TASK:
Where the string "process" occurs in the material below, report the whole line.
BEGIN MATERIAL FOR THIS EXERCISE
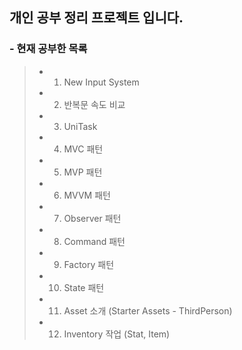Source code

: ## 개인 공부 정리 프로젝트 입니다.

### - 현재 공부한 목록

>- 1. New Input System
>- 2. 반복문 속도 비교
>- 3. UniTask
>- 4. MVC 패턴
>- 5. MVP 패턴
>- 6. MVVM 패턴
>- 7. Observer 패턴
>- 8. Command 패턴
>- 9. Factory 패턴
>- 10. State 패턴
>- 11. Asset 소개 (Starter Assets - ThirdPerson)
>- 12. Inventory 작업 (Stat, Item)

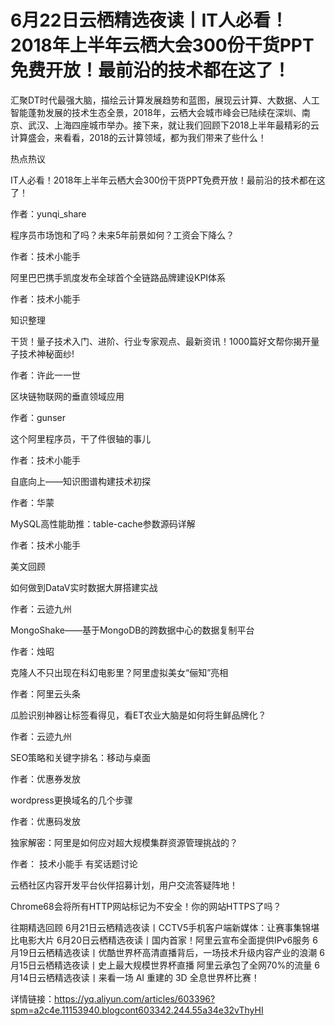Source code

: # 6月22日云栖精选夜读丨IT人必看！2018年上半年云栖大会300份干货PPT免费开放！最前沿的技术都在这了！
 
汇聚DT时代最强大脑，描绘云计算发展趋势和蓝图，展现云计算、大数据、人工智能蓬勃发展的技术生态全景，2018年，云栖大会城市峰会已陆续在深圳、南京、武汉、上海四座城市举办。接下来，就让我们回顾下2018上半年最精彩的云计算盛会，来看看，2018的云计算领域，都为我们带来了些什么！

热点热议

IT人必看！2018年上半年云栖大会300份干货PPT免费开放！最前沿的技术都在这了！

作者：yunqi_share    

程序员市场饱和了吗？未来5年前景如何？工资会下降么？

作者：技术小能手  

阿里巴巴携手凯度发布全球首个全链路品牌建设KPI体系

作者：技术小能手  

知识整理

干货！量子技术入门、进阶、行业专家观点、最新资讯！1000篇好文帮你揭开量子技术神秘面纱!

作者：许此一一世

区块链物联网的垂直领域应用

作者：gunser 

这个阿里程序员，干了件很轴的事儿


作者：技术小能手 

自底向上——知识图谱构建技术初探


作者：华蒙

MySQL高性能助推：table-cache参数源码详解


作者：技术小能手 

美文回顾

如何做到DataV实时数据大屏搭建实战

作者：云迹九州 

MongoShake——基于MongoDB的跨数据中心的数据复制平台


作者：烛昭

克隆人不只出现在科幻电影里？阿里虚拟美女“俪知”亮相


作者：阿里云头条 

瓜脸识别神器让标签看得见，看ET农业大脑是如何将生鲜品牌化？ 


作者：云迹九州 

SEO策略和关键字排名：移动与桌面


作者：优惠券发放

wordpress更换域名的几个步骤


作者：优惠码发放

独家解密：阿里是如何应对超大规模集群资源管理挑战的？

作者： 技术小能手 
有奖话题讨论

云栖社区内容开发平台伙伴招募计划，用户交流答疑阵地！

Chrome68会将所有HTTP网站标记为不安全！你的网站HTTPS了吗？

往期精选回顾
6月21日云栖精选夜读丨CCTV5手机客户端新媒体：让赛事集锦堪比电影大片
6月20日云栖精选夜读丨国内首家！阿里云宣布全面提供IPv6服务
6月19日云栖精选夜读丨优酷世界杯高清直播背后，一场技术升级内容产业的浪潮
6月15日云栖精选夜读丨史上最大规模世界杯直播 阿里云承包了全网70%的流量
6月14日云栖精选夜读丨来看一场 AI 重建的 3D 全息世界杯比赛！

详情链接：https://yq.aliyun.com/articles/603396?spm=a2c4e.11153940.blogcont603342.244.55a34e32vThyHI









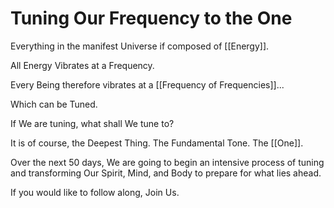# Tuning Our Frequency to the One

Everything in the manifest Universe if composed of [[Energy]]. 

All Energy Vibrates at a Frequency. 

Every Being therefore vibrates at a [[Frequency of Frequencies]]... 

Which can be Tuned. 

If We are tuning, what shall We tune to? 

It is of course, the Deepest Thing. The Fundamental Tone. The [[One]]. 

Over the next 50 days, We are going to begin an intensive process of tuning and transforming Our Spirit, Mind, and Body to prepare for what lies ahead. 

If you would like to follow along, Join Us. 



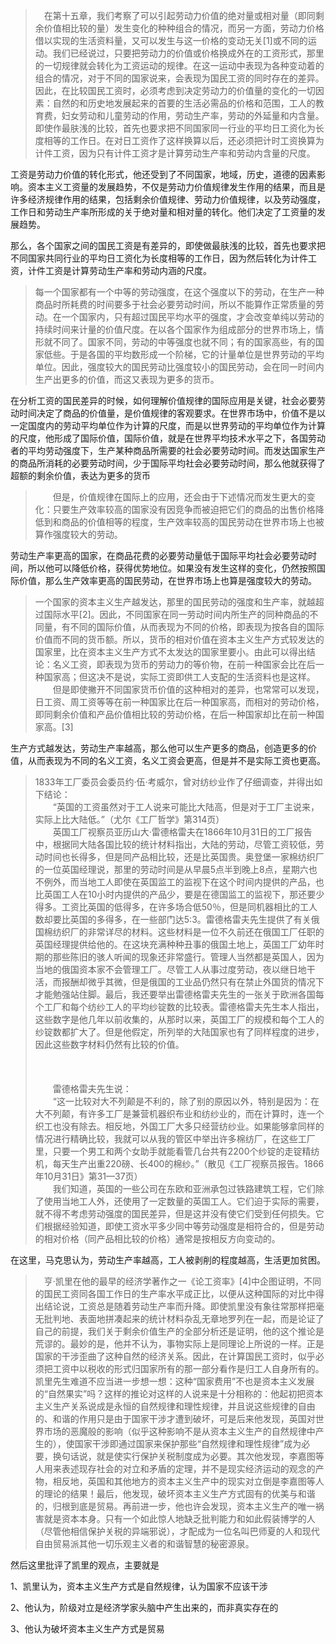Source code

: <blockquote data-pid="E7e7c-hR">　在第十五章，我们考察了可以引起劳动力价值的绝对量或相对量（即同剩余价值相比较的量）发生变化的种种组合的情况，而另一方面，劳动力价格借以实现的生活资料量，又可以发生与这一价格的变动无关[1]或不同的运动。我们已经说过，只要把劳动力的价值或价格换成外在的工资形式，那里的一切规律就会转化为工资运动的规律。在这一运动中表现为各种变动着的组合的情况，对于不同的国家说来，会表现为国民工资的同时存在的差异。因此，在比较国民工资时，必须考虑到决定劳动力的价值量的变化的一切因素：自然的和历史地发展起来的首要的生活必需品的价格和范围，工人的教育费，妇女劳动和儿童劳动的作用，劳动生产率，劳动的外延量和内含量。即使作最肤浅的比较，首先也要求把不同国家同一行业的平均日工资化为长度相等的工作日。在对日工资作了这样换算以后，还必须把计时工资换算为计件工资，因为只有计件工资才是计算劳动生产率和劳动内含量的尺度。</blockquote><p data-pid="OsuasIxn">工资是劳动力价值的转化形式，他还受到了不同国家，地域，历史，道德的因素影响。资本主义工资量的发展趋势，不仅是劳动力价值规律发生作用的结果，而且是许多经济规律作用的结果，包括剩余价值规律、劳动力价值规律，以及劳动强度，工作日和劳动生产率所形成的关于绝对量和相对量的转化。他们决定了工资量的发展趋势。</p><p data-pid="y5hDr_NZ">那么，各个国家之间的国民工资是有差异的，即使做最肤浅的比较，首先也要求把不同国家共同行业的平均日工资化为长度相等的工作日，因为然后转化为计件工资，计件工资是计算劳动生产率和劳动内涵的尺度。</p><blockquote data-pid="e1zqum3D">每一个国家都有一个中等的劳动强度，在这个强度以下的劳动，在生产一种商品时所耗费的时间要多于社会必要劳动时间，所以不能算作正常质量的劳动。在一个国家内，只有超过国民平均水平的强度，才会改变单纯以劳动的持续时间来计量的价值尺度。在以各个国家作为组成部分的世界市场上，情形就不同了。国家不同，劳动的中等强度也就不同；有的国家高些，有的国家低些。于是各国的平均数形成一个阶梯，它的计量单位是世界劳动的平均单位。因此，强度较大的国民劳动比强度较小的国民劳动，会在同一时间内生产出更多的价值，而这又表现为更多的货币。</blockquote><p data-pid="soMb6omt">在分析工资的国民差异的时候，如何理解价值规律的国际应用是关键，社会必要劳动时间决定了商品的价值量，是价值规律的客观要求。在世界市场中，价值不是以一定国度内的劳动平均单位作为计算的尺度，而是以世界劳动的平均单位作为计算的尺度，他形成了国际价值，国际价值，就是在世界平均技术水平之下，各国劳动者的平均劳动强度下，生产某种商品所需要的社会必要劳动时间。而发达国家生产的商品所消耗的必要劳动时间，少于国际平均社会必要劳动时间，那么他就获得了超额的剩余价值，表达为更多的货币</p><blockquote data-pid="7xLUX7CQ">　　但是，价值规律在国际上的应用，还会由于下述情况而发生更大的变化：只要生产效率较高的国家没有因竞争而被迫把它们的商品的出售价格降低到和商品的价值相等的程度，生产效率较高的国民劳动在世界市场上也被算作强度较大的劳动。</blockquote><p data-pid="5ZaSjpZS">劳动生产率更高的国家，在商品花费的必要劳动量低于国际平均社会必要劳动时间，所以他可以降低价格，获得优势地位。如果没有发生这样的变化，仍然按照国际价值，那么生产效率更高的国民劳动，在世界市场上也算是强度较大的劳动。</p><blockquote data-pid="3KSEtamv">一个国家的资本主义生产越发达，那里的国民劳动的强度和生产率，就越超过国际水平[2]。因此，不同国家在同一劳动时间内所生产的同种商品的不同量，有不同的国际价值，从而表现为不同的价格，即表现为按各自的国际价值而不同的货币额。所以，货币的相对价值在资本主义生产方式较发达的国家里，比在资本主义生产方式不太发达的国家里要小。由此可以得出结论：名义工资，即表现为货币的劳动力的等价物，在前一种国家会比在后一种国家高；但这决不是说，实际工资即供工人支配的生活资料也是这样。<br>　　但是即使撇开不同国家货币价值的这种相对的差异，也常常可以发现，日工资、周工资等等在前一种国家比在后一种国家高，而相对的劳动价格，即同剩余价值和产品价值相比较的劳动价格，在后一种国家却比在前一种国家高。[3]</blockquote><p data-pid="27Fno3qo">生产方式越发达，劳动生产率越高，那么他可以生产更多的商品，创造更多的价值，从而表现为不同的名义工资，名义工资会更高，但是并不是实际工资也更高。</p><blockquote data-pid="bRCa_Ekq">1833年工厂委员会委员约·伍·考威尔，曾对纺纱业作了仔细调查，并得出如下结论：<br>　　“英国的工资虽然对于工人说来可能比大陆高，但是对于工厂主说来，实际上比大陆低。”（尤尔《工厂哲学》第314页）<br>　　英国工厂视察员亚历山大·雷德格雷夫在1866年10月31日的工厂报告中，根据同大陆各国比较的统计材料指出，大陆的劳动，尽管工资较低，劳动时间也长得多，但是同产品相比较，还是比英国贵。奥登堡一家棉纺织厂的一位英国经理说，那里的劳动时间是从早晨5点半到晚上8点，星期六也不例外，而当地工人即使在英国监工的监视下在这个时间内提供的产品，也比英国工人在10小时内提供的产品少，要是在德国监工的监视下，那还要少得多。工资比英国的低得多，在许多场合低50％，但是同机器相比的工人数却要比英国的多得多，在一些部门达5:3。雷德格雷夫先生提供了有关俄国棉纺织厂的非常详尽的材料。这些材料是一位不久前还在俄国工厂任职的英国经理提供给他的。在这块充满种种丑事的俄国土地上，英国工厂幼年时期的那些陈旧的骇人听闻的现象还非常盛行。管理人当然都是英国人，因为当地的俄国资本家不会管理工厂。尽管工人从事过度劳动，夜以继日地干活，而报酬却微乎其微，但是俄国的工业品仍然只有在禁止外国货的情况下才能勉强站住脚。最后，我还要举出雷德格雷夫先生的一张关于欧洲各国每个工厂和每个纺纱工人的平均纱锭数的比较表。雷德格雷夫先生本人指出，这些数字是他几年以前收集的，从那时以来，英国工厂的规模和每个工人的纱锭数都扩大了。但是他假定，所列举的大陆国家也有了同样程度的进步，因此这些数字材料仍然有比较的价值。<br><br><br><br>　　雷德格雷夫先生说：<br>　　“这一比较对大不列颠是不利的，除了别的原因以外，特别是因为：在大不列颠，有许多工厂是兼营机器织布业和纺纱业的，而在计算时，连一个织工也没有除去。相反地，外国工厂大多只经营纺纱业。如果能够拿同样的情况进行精确比较，我就可以从我的管区中举出许多棉纺厂，在这些工厂里，只要一个男工和两个女助手就能看管几台共有2200个纱锭的走锭精纺机，每天生产出重220磅、长400的棉纱。”（散见《工厂视察员报告。1866年10月31日》第31—37页）<br>　　我们知道，英国的一些公司在东欧和亚洲承包过铁路建筑工程，它们除了使用当地工人外，还使用了一定数量的英国工人。它们迫于实际的需要，就不得不考虑劳动强度的国民差异，但是这并没有使它们受到任何损失。它们根据经验知道，即使工资水平多少同中等劳动强度是相符合的，但是劳动的相对价格（同产品相比较的价格）通常是按相反方向变动的。</blockquote><p data-pid="SB7-3UFR">在这里，马克思认为，劳动生产率越高，工人被剥削的程度越高，生活更加贫困。</p><blockquote data-pid="oPIFO--p">　亨·凯里在他的最早的经济学著作之一《论工资率》[4]中企图证明，不同的国民工资同各国工作日的生产率水平成正比，以便从这种国际的对比中得出结论说，工资总是随着劳动生产率而升降。即使凯里没有象往常那样把毫无批判地、表面地拼凑起来的统计材料杂乱无章地罗列在一起，而是论证了自己的前提，我们关于剩余价值生产的全部分析还是证明，他的这个推论是荒谬的。最妙的是，他并不认为，事物实际上是同理论上所说的一样。正是国家的干涉歪曲了这种自然的经济关系。因此，在计算国民工资时，似乎必须把工资中以税收的形式归国家所有的那一部分看作是归工人自身所有的。凯里先生难道不应当进一步想一想：这种“国家费用”不也是资本主义发展的“自然果实”吗？这样的推论对这样的人说来是十分相称的：他起初把资本主义生产关系说成是永恒的自然规律和理性规律，并且说这些规律的自由的、和谐的作用只是由于国家干涉才遭到破坏，可是后来他发现，英国对世界市场的恶魔般的影响（似乎这种影响不是从资本主义生产的自然规律中产生的），使国家干涉即通过国家来保护那些“自然规律和理性规律”成为必要，换句话说，就是使实行保护关税制度成为必要。其次他发现，李嘉图等人用来表述现存社会的对立和矛盾的定理，并不是现实经济运动的观念的产物，相反地，英国和其他地方的资本主义生产中的现实对立倒是李嘉图等人的理论的结果！最后，他发现，破坏资本主义生产方式固有的优美与和谐的，归根到底是贸易。再前进一步，他也许会发现，资本主义生产的唯一祸害就是资本本身。只有一个如此惊人地缺乏批判能力和如此假装博学的人（尽管他相信保护关税的异端邪说），才配成为一位名叫巴师夏的人和现代自由贸易派其他一切乐观主义者的和谐智慧的秘密源泉。</blockquote><p data-pid="qQBuAKdR">然后这里批评了凯里的观点，主要就是</p><p data-pid="TaxmGEfI">1、凯里认为，资本主义生产方式是自然规律，认为国家不应该干涉</p><p data-pid="R2FVvDZw">2、他认为，阶级对立是经济学家头脑中产生出来的，而非真实存在的</p><p data-pid="eQqfn0nZ">3、他认为破坏资本主义生产方式是贸易</p><p></p><p></p>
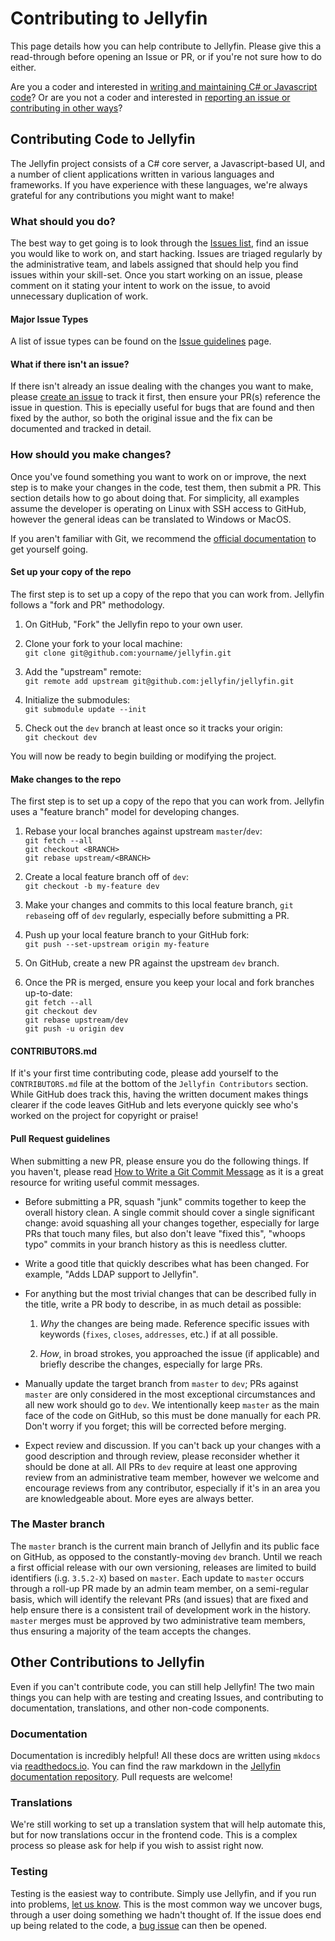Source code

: # Contributing to Jellyfin

This page details how you can help contribute to Jellyfin. Please give this a read-through before opening an Issue or PR, or if you're not sure how to do either.

Are you a coder and interested in [writing and maintaining C# or Javascript code](/developer-docs/contributing#contributing-code-to-jellyfin)? Or are you not a coder and interested in [reporting an issue or contributing in other ways](/developer-docs/contributing#other-contributions-to-jellyfin)?

## Contributing Code to Jellyfin        

The Jellyfin project consists of a C# core server, a Javascript-based UI, and a number of client applications written in various languages and frameworks. If you have experience with these languages, we're always grateful for any contributions you might want to make!

### What should you do?

The best way to get going is to look through the [Issues list](https://github.com/jellyfin/jellyfin/issues), find an issue you would like to work on, and start hacking. Issues are triaged regularly by the administrative team, and labels assigned that should help you find issues within your skill-set. Once you start working on an issue, please comment on it stating your intent to work on the issue, to avoid unnecessary duplication of work.

#### Major Issue Types

A list of issue types can be found on the [Issue guidelines](/developer-docs/issues#issue-labels) page.

#### What if there isn't an issue?

If there isn't already an issue dealing with the changes you want to make, please [create an issue](/developer-docs/issues) to track it first, then ensure your PR(s) reference the issue in question. This is epecially useful for bugs that are found and then fixed by the author, so both the original issue and the fix can be documented and tracked in detail.

### How should you make changes?

Once you've found something you want to work on or improve, the next step is to make your changes in the code, test them, then submit a PR. This section details how to go about doing that. For simplicity, all examples assume the developer is operating on Linux with SSH access to GitHub, however the general ideas can be translated to Windows or MacOS.

If you aren't familiar with Git, we recommend the [official documentation](https://git-scm.com/book/en/v2/Getting-Started-About-Version-Control) to get yourself going.

#### Set up your copy of the repo

The first step is to set up a copy of the repo that you can work from. Jellyfin follows a "fork and PR" methodology.

1. On GitHub, "Fork" the Jellyfin repo to your own user.

1. Clone your fork to your local machine:  
    `git clone git@github.com:yourname/jellyfin.git`

1. Add the "upstream" remote:  
    `git remote add upstream git@github.com:jellyfin/jellyfin.git`
    

1. Initialize the submodules:  
    `git submodule update --init`

1. Check out the `dev` branch at least once so it tracks your origin:  
    `git checkout dev`
    

You will now be ready to begin building or modifying the project.

#### Make changes to the repo

The first step is to set up a copy of the repo that you can work from. Jellyfin uses a "feature branch" model for developing changes.

1. Rebase your local branches against upstream `master`/`dev`:  
    `git fetch --all`  
    `git checkout <BRANCH>`  
    `git rebase upstream/<BRANCH>`  

1. Create a local feature branch off of `dev`:  
    `git checkout -b my-feature dev`

1. Make your changes and commits to this local feature branch, `git rebase`ing off of `dev` regularly, especially before submitting a PR.

1. Push up your local feature branch to your GitHub fork:  
    `git push --set-upstream origin my-feature`

1. On GitHub, create a new PR against the upstream `dev` branch.

1. Once the PR is merged, ensure you keep your local and fork branches up-to-date:  
    `git fetch --all`  
    `git checkout dev`  
    `git rebase upstream/dev`  
    `git push -u origin dev`  

#### CONTRIBUTORS.md

If it's your first time contributing code, please add yourself to the `CONTRIBUTORS.md` file at the bottom of the `Jellyfin Contributors` section. While GitHub does track this, having the written document makes things clearer if the code leaves GitHub and lets everyone quickly see who's worked on the project for copyright or praise!

#### Pull Request guidelines

When submitting a new PR, please ensure you do the following things. If you haven't, please read [How to Write a Git Commit Message](https://chris.beams.io/posts/git-commit/) as it is a great resource for writing useful commit messages.

* Before submitting a PR, squash "junk" commits together to keep the overall history clean. A single commit should cover a single significant change: avoid squashing all your changes together, especially for large PRs that touch many files, but also don't leave "fixed this", "whoops typo" commits in your branch history as this is needless clutter.

* Write a good title that quickly describes what has been changed. For example, "Adds LDAP support to Jellyfin".

* For anything but the most trivial changes that can be described fully in the title, write a PR body to describe, in as much detail as possible:

    1. *Why* the changes are being made. Reference specific issues with keywords (`fixes`, `closes`, `addresses`, etc.) if at all possible.

    1. *How*, in broad strokes, you approached the issue (if applicable) and briefly describe the changes, especially for large PRs.

* Manually update the target branch from `master` to `dev`; PRs against `master` are only considered in the most exceptional circumstances and all new work should go to `dev`. We intentionally keep `master` as the main face of the code on GitHub, so this must be done manually for each PR. Don't worry if you forget; this will be corrected before merging.

* Expect review and discussion. If you can't back up your changes with a good description and through review, please reconsider whether it should be done at all. All PRs to `dev` require at least one approving review from an administrative team member, however we welcome and encourage reviews from any contributor, especially if it's in an area you are knowledgeable about. More eyes are always better.

### The Master branch

The `master` branch is the current main branch of Jellyfin and its public face on GitHub, as opposed to the constantly-moving `dev` branch. Until we reach a first official release with our own versioning, releases are limited to build identifiers (i.g. `3.5.2-X`) based on `master`. Each update to `master` occurs through a roll-up PR made by an admin team member, on a semi-regular basis, which will identify the relevant PRs (and issues) that are fixed and help ensure there is a consistent trail of development work in the history. `master` merges must be approved by two administrative team members, thus ensuring a majority of the team accepts the changes.

## Other Contributions to Jellyfin

Even if you can't contribute code, you can still help Jellyfin! The two main things you can help with are testing and creating Issues, and contributing to documentation, translations, and other non-code components.

### Documentation

Documentation is incredibly helpful! All these docs are written using `mkdocs` via [readthedocs.io](https://readthedocs.io). You can find the raw markdown in the [Jellyfin documentation repository](https://github.com/jellyfin/jellyfin-docs). Pull requests are welcome!

### Translations

We're still working to set up a translation system that will help automate this, but for now translations occur in the frontend code. This is a complex process so please ask for help if you wish to assist right now.

### Testing

Testing is the easiest way to contribute. Simply use Jellyfin, and if you run into problems, [let us know](/user-docs/hetting-help). This is the most common way we uncover bugs, through a user doing something we hadn't thought of. If the issue does end up being related to the code, a [bug issue](/developer-docs/issues#reporting-bugs) can then be opened.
END MATERIAL FOR THIS EXERCISE
ANSWER BOX:
Over the next 50 days, We are going to begin an intensive process of tuning and transforming Our Spirit, Mind, and Body to prepare for what lies ahead. 
We're still working to set up a translation system that will help automate this, but for now translations occur in the frontend code. This is a complex process so please ask for help if you wish to assist right now.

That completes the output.